Australian Outlook

In this section

Syria: The Dawn of an Insurgency

17 Apr 2018
By Dr Bruce Mabley

Last weekend, the United States, France and the United Kingdom bombed Syria in response to the regime’s most recent chemical weapons attack. With the civil war far from over, the opposition could learn from Lenin.

The Syrian regime of Bashar al-Assad continues its victorious path to regain power. The recent alleged gas attack against the remaining pockets of the Syrian opposition in the Damascus suburb of Eastern Ghouta was the final straw. The 8,000 fighters and their families have been transferred to Idlib Province in the north, one of two remaining rebel-held territories in Syria.

Meanwhile US President Trump finally struck in anti-dramatic fashion with France and Britain. The strike of 14 April, aimed at a few chemical weapons installations, telegraphed to al-Assad and his Russian and Iranian supporters that regime change is far from their thoughts. The West is all bluster.

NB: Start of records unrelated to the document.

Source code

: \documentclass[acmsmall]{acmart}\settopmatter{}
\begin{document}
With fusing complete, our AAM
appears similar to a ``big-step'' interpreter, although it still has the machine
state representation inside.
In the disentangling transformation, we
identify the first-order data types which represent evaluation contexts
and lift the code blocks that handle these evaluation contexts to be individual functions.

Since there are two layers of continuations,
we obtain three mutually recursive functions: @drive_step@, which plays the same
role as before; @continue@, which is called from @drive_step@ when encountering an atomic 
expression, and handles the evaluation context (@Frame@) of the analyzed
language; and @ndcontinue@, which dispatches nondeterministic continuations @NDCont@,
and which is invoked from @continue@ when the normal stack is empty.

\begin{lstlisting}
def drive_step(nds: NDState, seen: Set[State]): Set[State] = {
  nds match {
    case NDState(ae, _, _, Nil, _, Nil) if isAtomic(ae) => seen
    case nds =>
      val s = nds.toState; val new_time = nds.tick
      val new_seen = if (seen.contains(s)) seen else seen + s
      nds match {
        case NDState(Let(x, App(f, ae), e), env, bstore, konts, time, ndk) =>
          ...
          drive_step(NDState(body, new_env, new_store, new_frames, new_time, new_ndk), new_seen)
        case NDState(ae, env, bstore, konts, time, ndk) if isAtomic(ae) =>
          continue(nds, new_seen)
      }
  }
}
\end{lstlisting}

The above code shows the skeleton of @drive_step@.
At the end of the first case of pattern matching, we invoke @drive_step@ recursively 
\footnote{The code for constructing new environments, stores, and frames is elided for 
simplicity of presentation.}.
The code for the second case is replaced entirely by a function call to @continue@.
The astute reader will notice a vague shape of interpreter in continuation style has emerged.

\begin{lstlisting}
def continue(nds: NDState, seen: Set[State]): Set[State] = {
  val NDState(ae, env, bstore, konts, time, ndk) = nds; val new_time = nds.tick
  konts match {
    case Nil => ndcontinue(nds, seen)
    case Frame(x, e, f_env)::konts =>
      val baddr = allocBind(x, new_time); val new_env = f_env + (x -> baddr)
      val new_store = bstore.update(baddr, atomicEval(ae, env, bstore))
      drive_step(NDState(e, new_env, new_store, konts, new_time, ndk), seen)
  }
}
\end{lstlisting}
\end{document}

In the absence of a policy or strategy on Syria, any strike is like sending darts into Jell-O. The Western coalition is prepared to send legions of ships and planes to support its supposed ethical position while it watches as hundreds and thousands of Arabs have been dying at the hands of Assad’s foreign and domestic thugs. The conflict in Syria can be interpreted in many ways but in one way it is a racist war on Arabs, whether they are Muslim or not.

The hard reality of defeat should provide an opportunity for the commanders of the Free Syrian Army and the political wings of the Syrian opposition to reflect on how this has happened. There are a number of main lessons to be gleaned from seven years of conflict.

Lesson one

As it became clear that the West did not intend on offering any effective military assistance, the resistance to the regime took a religious turn and became highly Islamicised. This turned out to be a big mistake and did great damage to the ability of the opposition to enlarge its support among Christians, Alawites and other minority groups. It offered sceptics an opportunity to brand the Syrian opposition as an offset of Islamic State (IS).

Lesson two

Self-reliance is the only way forward. The West has demonstrated that it is incapable of supporting allies, even those who espouse similar democratic values. The Kurds are learning that difficult lesson as they can now observe that their blood shed fighting IS for the West will not be rewarded. The Turks are helping but the opposition can count only on themselves.

Lesson three

The struggle will now move into a diplomatic phase. The opposition needs to prepare for this by making alliances with the Kurds and other minority groups and push for leverage with the Turks. This will require embracing democratic ideals, political laicity and social justice for all. The narrow Islamist-only concept of the Syrian opposition has not worked. It has provided a convenient excuse for the Russians to intervene and the West not to.

Lesson four

Key battles have been lost against almost impossible odds. The Syrian opposition has fought hard and well. The opposition now needs to widen the struggle and bring in as many allies as possible under the anti-Assad tent for the military and political insurgency ahead.

Lesson five

As there can be no surrender or compromise given the intransigence of al-Assad, a large part of the military insurgency needs to go underground and reorganise. The opposition also needs to take stock of the lessons learned and plan out a guerilla strategy. For this, it will need an organisation something along the lines that Lenin foresaw in What Is to Be Done in 1905.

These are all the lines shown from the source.